Question 2: Using the data from the last exercise, what measure would you use if you want to know how much change an observation would make on a coefficient for a predictor? For example, show how much change would it be for the coefficient of predictor reptht if we omit observation 12 from our regression analysis? What are the other measures that you would use to assess the influence of an observation on regression? What are the cut-off values for them?
Answer 2: DFBETA is the measure of how much change an observations would make on a coefficient for a predictor. From above graph we show the DFBETA for observation 12.
The value of dfb_reptht is 24.2546, which means that by being included in the analysis (as compared to being excluded), the coefficient of reptht will increase by 24.2546 standard errors. That is, the parameter will increase by 24.2514*.04197=1.0178.
A DFBETA value in excess of 2/sqrt(n) merits further investigation.
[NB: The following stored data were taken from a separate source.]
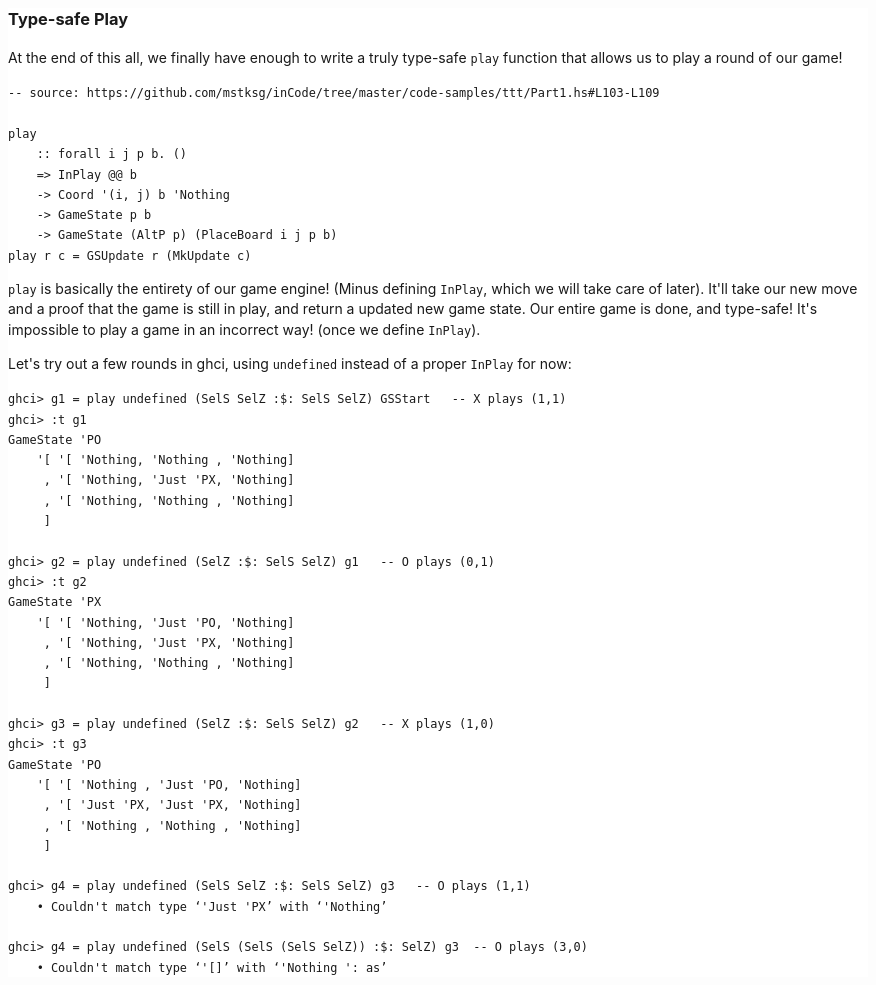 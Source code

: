 ### Type-safe Play

At the end of this all, we finally have enough to write a truly type-safe `play`
function that allows us to play a round of our game!

``` {.haskell}
-- source: https://github.com/mstksg/inCode/tree/master/code-samples/ttt/Part1.hs#L103-L109

play
    :: forall i j p b. ()
    => InPlay @@ b
    -> Coord '(i, j) b 'Nothing
    -> GameState p b
    -> GameState (AltP p) (PlaceBoard i j p b)
play r c = GSUpdate r (MkUpdate c)
```

`play` is basically the entirety of our game engine! (Minus defining `InPlay`,
which we will take care of later). It'll take our new move and a proof that the
game is still in play, and return a updated new game state. Our entire game is
done, and type-safe! It's impossible to play a game in an incorrect way! (once
we define `InPlay`).

Let's try out a few rounds in ghci, using `undefined` instead of a proper
`InPlay` for now:

``` {.haskell}
ghci> g1 = play undefined (SelS SelZ :$: SelS SelZ) GSStart   -- X plays (1,1)
ghci> :t g1
GameState 'PO
    '[ '[ 'Nothing, 'Nothing , 'Nothing]
     , '[ 'Nothing, 'Just 'PX, 'Nothing]
     , '[ 'Nothing, 'Nothing , 'Nothing]
     ]

ghci> g2 = play undefined (SelZ :$: SelS SelZ) g1   -- O plays (0,1)
ghci> :t g2
GameState 'PX
    '[ '[ 'Nothing, 'Just 'PO, 'Nothing]
     , '[ 'Nothing, 'Just 'PX, 'Nothing]
     , '[ 'Nothing, 'Nothing , 'Nothing]
     ]

ghci> g3 = play undefined (SelZ :$: SelS SelZ) g2   -- X plays (1,0)
ghci> :t g3
GameState 'PO
    '[ '[ 'Nothing , 'Just 'PO, 'Nothing]
     , '[ 'Just 'PX, 'Just 'PX, 'Nothing]
     , '[ 'Nothing , 'Nothing , 'Nothing]
     ]

ghci> g4 = play undefined (SelS SelZ :$: SelS SelZ) g3   -- O plays (1,1)
    • Couldn't match type ‘'Just 'PX’ with ‘'Nothing’

ghci> g4 = play undefined (SelS (SelS (SelS SelZ)) :$: SelZ) g3  -- O plays (3,0)
    • Couldn't match type ‘'[]’ with ‘'Nothing ': as’
```
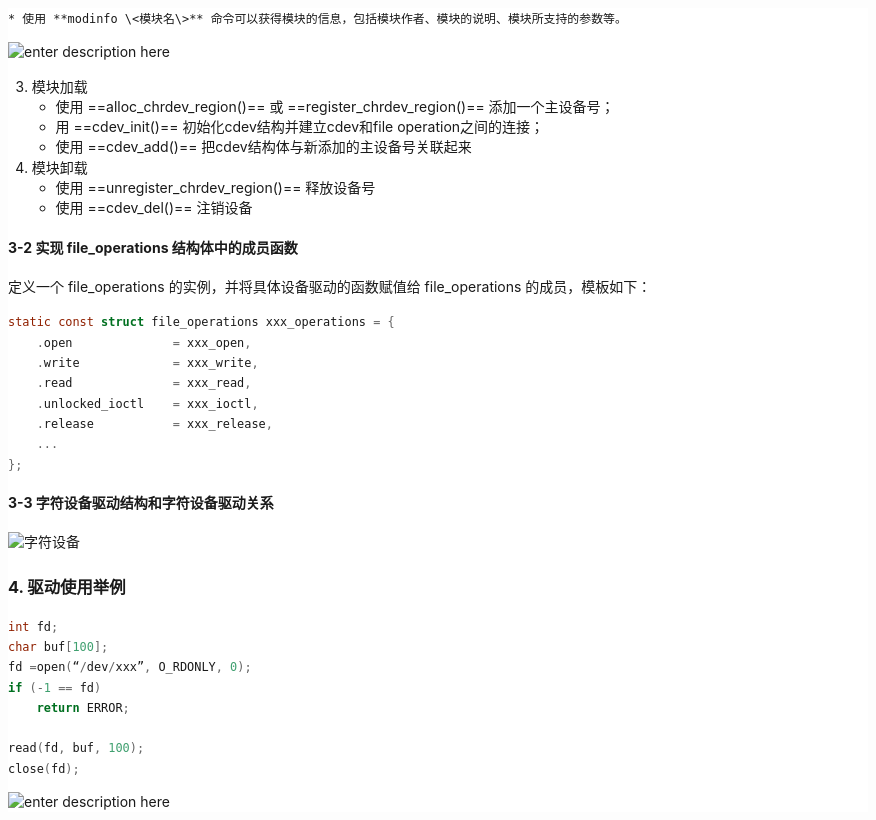    * 使用 **modinfo \<模块名\>** 命令可以获得模块的信息，包括模块作者、模块的说明、模块所支持的参数等。

![enter description here][4]

3. 模块加载
	* 使用 ==alloc_chrdev_region()== 或 ==register_chrdev_region()== 添加一个主设备号；
	* 用 ==cdev_init()== 初始化cdev结构并建立cdev和file operation之间的连接；
	* 使用 ==cdev_add()== 把cdev结构体与新添加的主设备号关联起来
4. 模块卸载
	* 使用 ==unregister_chrdev_region()== 释放设备号 
	* 使用 ==cdev_del()== 注销设备
#### 3-2 实现 file_operations 结构体中的成员函数
定义一个 file_operations 的实例，并将具体设备驱动的函数赋值给 file_operations 的成员，模板如下：
```c
static const struct file_operations xxx_operations = {
	.open		       = xxx_open,
	.write		       = xxx_write,
	.read		       = xxx_read,
	.unlocked_ioctl    = xxx_ioctl,
	.release	       = xxx_release,
	...
};
```
#### 3-3 字符设备驱动结构和字符设备驱动关系
![字符设备][5]
### 4. 驱动使用举例  

```c
int fd;
char buf[100];
fd =open(“/dev/xxx”, O_RDONLY, 0);
if (-1 == fd)
    return ERROR;
 
read(fd, buf, 100);
close(fd);
```

![enter description here][6]


  [1]: ./images/1477890923896.jpg "设备驱动与系统关系"
  [2]: ./images/1477891042325.jpg "/dev下的部分设备文件"
  [3]: ./images/1477968300734.jpg "lsmod "
  [4]: ./images/1477917763476.jpg "modinfo usbhid.ko"
  [5]: ./images/1477741493127.jpg "字符设备驱动结构"
  [6]: ./images/1477883363321.jpg "驱动设备调用流程"
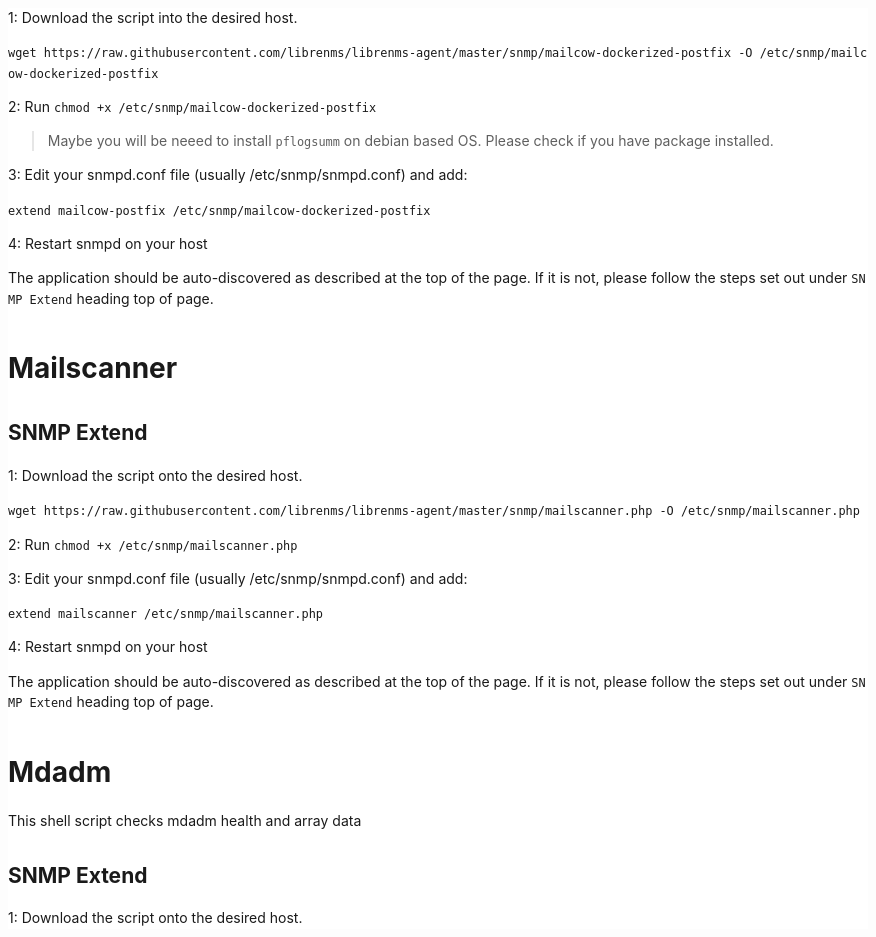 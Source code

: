 1: Download the script into the desired host.

```
wget https://raw.githubusercontent.com/librenms/librenms-agent/master/snmp/mailcow-dockerized-postfix -O /etc/snmp/mailcow-dockerized-postfix
```

2: Run `chmod +x /etc/snmp/mailcow-dockerized-postfix`

> Maybe you will be neeed to install `pflogsumm` on debian based OS. Please check if you have package installed. 

3: Edit your snmpd.conf file (usually /etc/snmp/snmpd.conf) and add:

```
extend mailcow-postfix /etc/snmp/mailcow-dockerized-postfix
```

4: Restart snmpd on your host

The application should be auto-discovered as described at the top of
the page. If it is not, please follow the steps set out under `SNMP
Extend` heading top of page.

# Mailscanner

## SNMP Extend

1: Download the script onto the desired host.

```
wget https://raw.githubusercontent.com/librenms/librenms-agent/master/snmp/mailscanner.php -O /etc/snmp/mailscanner.php
```

2: Run `chmod +x /etc/snmp/mailscanner.php`

3: Edit your snmpd.conf file (usually /etc/snmp/snmpd.conf) and add:

```
extend mailscanner /etc/snmp/mailscanner.php
```

4: Restart snmpd on your host

The application should be auto-discovered as described at the top of
the page. If it is not, please follow the steps set out under `SNMP
Extend` heading top of page.

# Mdadm

This shell script checks mdadm health and array data

## SNMP Extend

1: Download the script onto the desired host.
Question 3: The following data file is called bbwt and it is from Weisberg's Applied Regression Analysis. It consists of the body weights and brain weights of some 60 animals. We want to predict the brain weight by body weight, that is, a simple linear regression of brain weight against body weight. Show what you have to do to verify the linearity assumption. If you think that it violates the linearity assumption, show some possible remedies that you would consider.
Answer 3: 1) first we will do the linear assumption test. Usually we use scatter plot to study the relation. Here we draw two plots.
proc reg data=sasreg.bbwt;
model brainwt = bodywt;
The first is residual v.s. predicted plot:
The second is scatter plot of brainwt v.s. bodywt.
2) A way to modify the regression is to use lowess regression line as below. SAS will output 4 graphs for the corresponding 4 lowess smoothing parameter.
proc loess data=sasreg.bbwt;
model brainwt = bodywt / smooth = .1 .2 .3 .4;
ods output outputstatistics=results;
proc sort data=results;
by smoothingparameter bodywt;
symbol1 v=dot i=none c=black;
symbol2 v=none i=join c=blue;
symbol3 v=none i=r c=red;
proc gplot data=results;
plot depvar*bodywt pred*bodywt depvar*bodywt / overlay;
Here we show one graph with smoothingparameter=.1. From the graph it shows the relation is not linear.
3) From both graph it shows the linear assumption is not good. So we need to make some transformations of the data. Here we use log-transformation for both brainwt and bodywt.
proc reg data=lbbwt;
model lbrainwt = lbodywt;
Now we can see after transformation they are more linear than before.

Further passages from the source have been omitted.